• **What the task requires**:
Keep every word of the entries and print them exactly; the pictures stay out.

• **Dataset entries**:
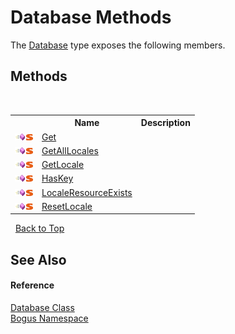 # Database Methods
 

The <a href="T_Bogus_Database">Database</a> type exposes the following members.


## Methods
&nbsp;<table><tr><th></th><th>Name</th><th>Description</th></tr><tr><td>![Public method](media/pubmethod.gif "Public method")![Static member](media/static.gif "Static member")</td><td><a href="M_Bogus_Database_Get">Get</a></td><td /></tr><tr><td>![Public method](media/pubmethod.gif "Public method")![Static member](media/static.gif "Static member")</td><td><a href="M_Bogus_Database_GetAllLocales">GetAllLocales</a></td><td /></tr><tr><td>![Public method](media/pubmethod.gif "Public method")![Static member](media/static.gif "Static member")</td><td><a href="M_Bogus_Database_GetLocale">GetLocale</a></td><td /></tr><tr><td>![Public method](media/pubmethod.gif "Public method")![Static member](media/static.gif "Static member")</td><td><a href="M_Bogus_Database_HasKey">HasKey</a></td><td /></tr><tr><td>![Public method](media/pubmethod.gif "Public method")![Static member](media/static.gif "Static member")</td><td><a href="M_Bogus_Database_LocaleResourceExists">LocaleResourceExists</a></td><td /></tr><tr><td>![Public method](media/pubmethod.gif "Public method")![Static member](media/static.gif "Static member")</td><td><a href="M_Bogus_Database_ResetLocale">ResetLocale</a></td><td /></tr></table>&nbsp;
<a href="#database-methods">Back to Top</a>

## See Also


#### Reference
<a href="T_Bogus_Database">Database Class</a><br /><a href="N_Bogus">Bogus Namespace</a><br />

• **Response to this exercise**:
 # Database Methods
 

The <a href="T_Bogus_Database">Database</a> type exposes the following members.


## Methods
&nbsp;<table><tr><th></th><th>Name</th><th>Description</th></tr><tr><td>![Public method](media/pubmethod.gif "Public method")![Static member](media/static.gif "Static member")</td><td><a href="M_Bogus_Database_Get">Get</a></td><td /></tr><tr><td>![Public method](media/pubmethod.gif "Public method")![Static member](media/static.gif "Static member")</td><td><a href="M_Bogus_Database_GetAllLocales">GetAllLocales</a></td><td /></tr><tr><td>![Public method](media/pubmethod.gif "Public method")![Static member](media/static.gif "Static member")</td><td><a href="M_Bogus_Database_GetLocale">GetLocale</a></td><td /></tr><tr><td>![Public method](media/pubmethod.gif "Public method")![Static member](media/static.gif "Static member")</td><td><a href="M_Bogus_Database_HasKey">HasKey</a></td><td /></tr><tr><td>![Public method](media/pubmethod.gif "Public method")![Static member](media/static.gif "Static member")</td><td><a href="M_Bogus_Database_LocaleResourceExists">LocaleResourceExists</a></td><td /></tr><tr><td>![Public method](media/pubmethod.gif "Public method")![Static member](media/static.gif "Static member")</td><td><a href="M_Bogus_Database_ResetLocale">ResetLocale</a></td><td /></tr></table>&nbsp;
<a href="#database-methods">Back to Top</a>

## See Also


#### Reference
<a href="T_Bogus_Database">Database Class</a><br /><a href="N_Bogus">Bogus Namespace</a><br />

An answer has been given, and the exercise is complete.